» **ASSIGNMENT**
What you return must be the lines from the first one below through the one containing "Os modelos de canal", exactly and with pictures excluded.

» **INPUT RECORDS**

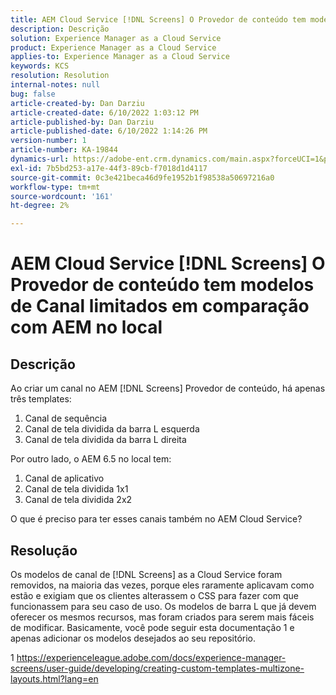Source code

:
 ```yaml
---
title: AEM Cloud Service [!DNL Screens] O Provedor de conteúdo tem modelos de Canal limitados em comparação com AEM no local
description: Descrição
solution: Experience Manager as a Cloud Service
product: Experience Manager as a Cloud Service
applies-to: Experience Manager as a Cloud Service
keywords: KCS
resolution: Resolution
internal-notes: null
bug: false
article-created-by: Dan Darziu
article-created-date: 6/10/2022 1:03:12 PM
article-published-by: Dan Darziu
article-published-date: 6/10/2022 1:14:26 PM
version-number: 1
article-number: KA-19844
dynamics-url: https://adobe-ent.crm.dynamics.com/main.aspx?forceUCI=1&pagetype=entityrecord&etn=knowledgearticle&id=229163a7-bde8-ec11-bb3c-000d3a3b1f18
exl-id: 7b5bd253-a17e-44f3-89cb-f7018d1d4117
source-git-commit: 0c3e421beca46d9fe1952b1f98538a50697216a0
workflow-type: tm+mt
source-wordcount: '161'
ht-degree: 2%

---
```


# AEM Cloud Service [!DNL Screens] O Provedor de conteúdo tem modelos de Canal limitados em comparação com AEM no local

## Descrição

Ao criar um canal no AEM [!DNL Screens] Provedor de conteúdo, há apenas três templates:
1. Canal de sequência
2. Canal de tela dividida da barra L esquerda
3. Canal de tela dividida da barra L direita


Por outro lado, o AEM 6.5 no local tem:
1. Canal de aplicativo
2. Canal de tela dividida 1x1
3. Canal de tela dividida 2x2


O que é preciso para ter esses canais também no AEM Cloud Service?

## Resolução


Os modelos de canal de [!DNL Screens] as a Cloud Service foram removidos, na maioria das vezes, porque eles raramente aplicavam como estão e exigiam que os clientes alterassem o CSS para fazer com que funcionassem para seu caso de uso.
Os modelos de barra L que já devem oferecer os mesmos recursos, mas foram criados para serem mais fáceis de modificar.
Basicamente, você pode seguir esta documentação 1 e apenas adicionar os modelos desejados ao seu repositório.

1 https://experienceleague.adobe.com/docs/experience-manager-screens/user-guide/developing/creating-custom-templates-multizone-layouts.html?lang=en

» **RESPONSE AREA**
Source code

:
 ```yaml
---
title: AEM Cloud Service [!DNL Screens] O Provedor de conteúdo tem modelos de Canal limitados em comparação com AEM no local
description: Descrição
solution: Experience Manager as a Cloud Service
product: Experience Manager as a Cloud Service
applies-to: Experience Manager as a Cloud Service
keywords: KCS
resolution: Resolution
internal-notes: null
bug: false
article-created-by: Dan Darziu
article-created-date: 6/10/2022 1:03:12 PM
article-published-by: Dan Darziu
article-published-date: 6/10/2022 1:14:26 PM
version-number: 1
article-number: KA-19844
dynamics-url: https://adobe-ent.crm.dynamics.com/main.aspx?forceUCI=1&pagetype=entityrecord&etn=knowledgearticle&id=229163a7-bde8-ec11-bb3c-000d3a3b1f18
exl-id: 7b5bd253-a17e-44f3-89cb-f7018d1d4117
source-git-commit: 0c3e421beca46d9fe1952b1f98538a50697216a0
workflow-type: tm+mt
source-wordcount: '161'
ht-degree: 2%

---
```


# AEM Cloud Service [!DNL Screens] O Provedor de conteúdo tem modelos de Canal limitados em comparação com AEM no local

## Descrição

Ao criar um canal no AEM [!DNL Screens] Provedor de conteúdo, há apenas três templates:
1. Canal de sequência
2. Canal de tela dividida da barra L esquerda
3. Canal de tela dividida da barra L direita


Por outro lado, o AEM 6.5 no local tem:
1. Canal de aplicativo
2. Canal de tela dividida 1x1
3. Canal de tela dividida 2x2


O que é preciso para ter esses canais também no AEM Cloud Service?

## Resolução


Os modelos de canal de [!DNL Screens] as a Cloud Service foram removidos, na maioria das vezes, porque eles raramente aplicavam como estão e exigiam que os clientes alterassem o CSS para fazer com que funcionassem para seu caso de uso.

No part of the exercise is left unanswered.